**Input data**

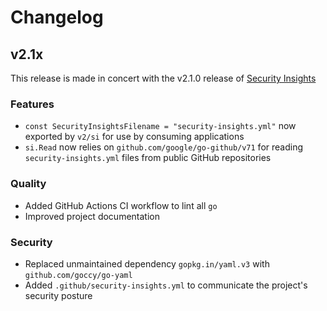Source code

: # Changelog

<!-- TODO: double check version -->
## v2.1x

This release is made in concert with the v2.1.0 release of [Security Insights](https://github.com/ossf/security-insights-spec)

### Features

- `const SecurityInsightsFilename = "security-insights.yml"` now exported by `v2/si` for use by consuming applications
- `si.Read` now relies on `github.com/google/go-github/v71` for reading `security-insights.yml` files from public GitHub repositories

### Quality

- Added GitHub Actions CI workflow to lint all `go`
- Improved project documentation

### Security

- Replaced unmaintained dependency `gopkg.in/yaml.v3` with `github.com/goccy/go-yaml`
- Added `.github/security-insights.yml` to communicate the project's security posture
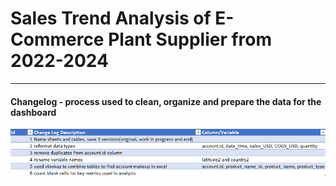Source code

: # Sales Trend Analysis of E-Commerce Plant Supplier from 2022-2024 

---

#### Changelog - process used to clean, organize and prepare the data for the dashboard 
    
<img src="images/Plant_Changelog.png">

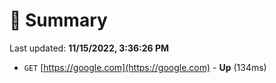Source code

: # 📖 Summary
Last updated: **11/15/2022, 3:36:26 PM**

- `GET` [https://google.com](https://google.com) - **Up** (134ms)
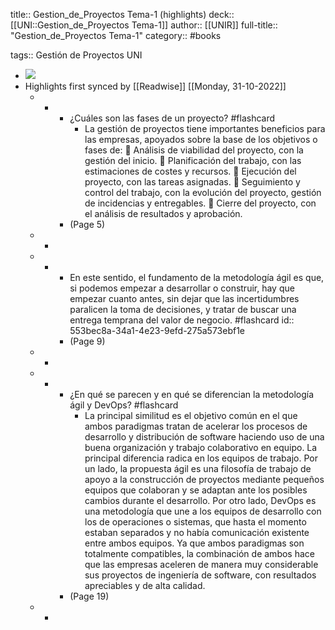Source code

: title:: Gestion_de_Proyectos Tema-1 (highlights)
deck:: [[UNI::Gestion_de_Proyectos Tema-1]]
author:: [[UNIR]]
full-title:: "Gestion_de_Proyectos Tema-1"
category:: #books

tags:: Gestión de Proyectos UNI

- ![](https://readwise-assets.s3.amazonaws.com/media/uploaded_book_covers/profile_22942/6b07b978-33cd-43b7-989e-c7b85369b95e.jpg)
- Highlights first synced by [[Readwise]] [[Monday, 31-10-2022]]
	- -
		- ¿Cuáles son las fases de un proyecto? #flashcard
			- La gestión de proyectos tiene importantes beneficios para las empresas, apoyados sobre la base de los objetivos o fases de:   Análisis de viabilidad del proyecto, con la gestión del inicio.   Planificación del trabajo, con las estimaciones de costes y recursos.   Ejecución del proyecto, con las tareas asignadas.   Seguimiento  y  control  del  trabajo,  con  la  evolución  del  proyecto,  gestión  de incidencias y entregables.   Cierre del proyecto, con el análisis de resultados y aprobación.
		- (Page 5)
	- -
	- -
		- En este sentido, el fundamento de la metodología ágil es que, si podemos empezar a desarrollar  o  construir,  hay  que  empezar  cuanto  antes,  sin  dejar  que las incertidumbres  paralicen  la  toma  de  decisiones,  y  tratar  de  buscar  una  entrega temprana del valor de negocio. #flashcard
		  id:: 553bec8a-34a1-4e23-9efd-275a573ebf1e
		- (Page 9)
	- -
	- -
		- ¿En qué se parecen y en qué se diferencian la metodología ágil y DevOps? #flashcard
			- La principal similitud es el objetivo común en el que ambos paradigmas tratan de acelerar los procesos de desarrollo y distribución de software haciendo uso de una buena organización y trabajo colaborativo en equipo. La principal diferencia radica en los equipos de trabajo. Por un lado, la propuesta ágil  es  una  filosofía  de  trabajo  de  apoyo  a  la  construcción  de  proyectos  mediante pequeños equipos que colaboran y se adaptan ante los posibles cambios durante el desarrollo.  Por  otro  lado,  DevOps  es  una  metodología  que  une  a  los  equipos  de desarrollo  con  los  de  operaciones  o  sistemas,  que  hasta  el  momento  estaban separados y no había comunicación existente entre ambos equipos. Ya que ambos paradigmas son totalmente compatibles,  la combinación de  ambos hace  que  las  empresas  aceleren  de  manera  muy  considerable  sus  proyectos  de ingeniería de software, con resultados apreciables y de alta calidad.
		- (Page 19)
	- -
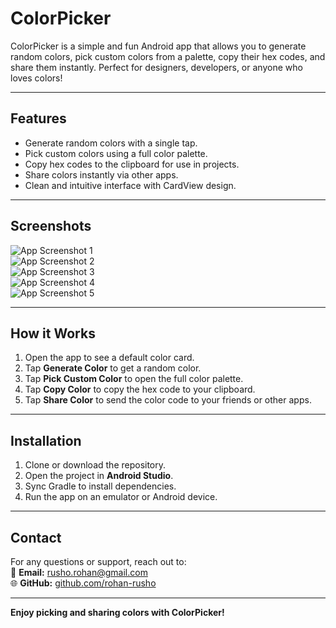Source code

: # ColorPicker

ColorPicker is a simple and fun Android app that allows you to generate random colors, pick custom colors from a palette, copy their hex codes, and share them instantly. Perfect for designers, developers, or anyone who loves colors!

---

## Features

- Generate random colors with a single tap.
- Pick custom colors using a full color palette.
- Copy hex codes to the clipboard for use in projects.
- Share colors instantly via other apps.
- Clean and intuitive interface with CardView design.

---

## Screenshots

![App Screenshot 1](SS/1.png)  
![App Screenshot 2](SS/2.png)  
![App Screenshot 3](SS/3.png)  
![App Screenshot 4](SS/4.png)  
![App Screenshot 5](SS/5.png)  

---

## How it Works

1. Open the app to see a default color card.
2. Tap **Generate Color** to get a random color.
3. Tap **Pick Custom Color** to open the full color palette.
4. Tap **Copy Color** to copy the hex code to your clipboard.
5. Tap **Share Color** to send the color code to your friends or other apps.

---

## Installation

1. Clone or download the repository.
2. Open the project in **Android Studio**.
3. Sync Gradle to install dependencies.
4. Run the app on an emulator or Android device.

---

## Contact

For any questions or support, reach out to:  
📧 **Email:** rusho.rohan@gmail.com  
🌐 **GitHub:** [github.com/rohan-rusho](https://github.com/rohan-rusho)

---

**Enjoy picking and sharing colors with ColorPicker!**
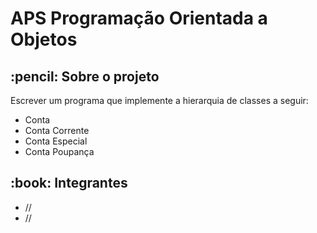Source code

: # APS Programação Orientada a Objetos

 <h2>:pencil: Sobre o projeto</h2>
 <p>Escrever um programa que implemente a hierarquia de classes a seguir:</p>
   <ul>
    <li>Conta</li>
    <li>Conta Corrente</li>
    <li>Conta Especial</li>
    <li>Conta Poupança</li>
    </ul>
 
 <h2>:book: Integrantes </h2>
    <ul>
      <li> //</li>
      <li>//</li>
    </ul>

**Task brief**
Over the whole listing above, how many lines contain the string "google"? The answer is that number alone.

**Task answer**
2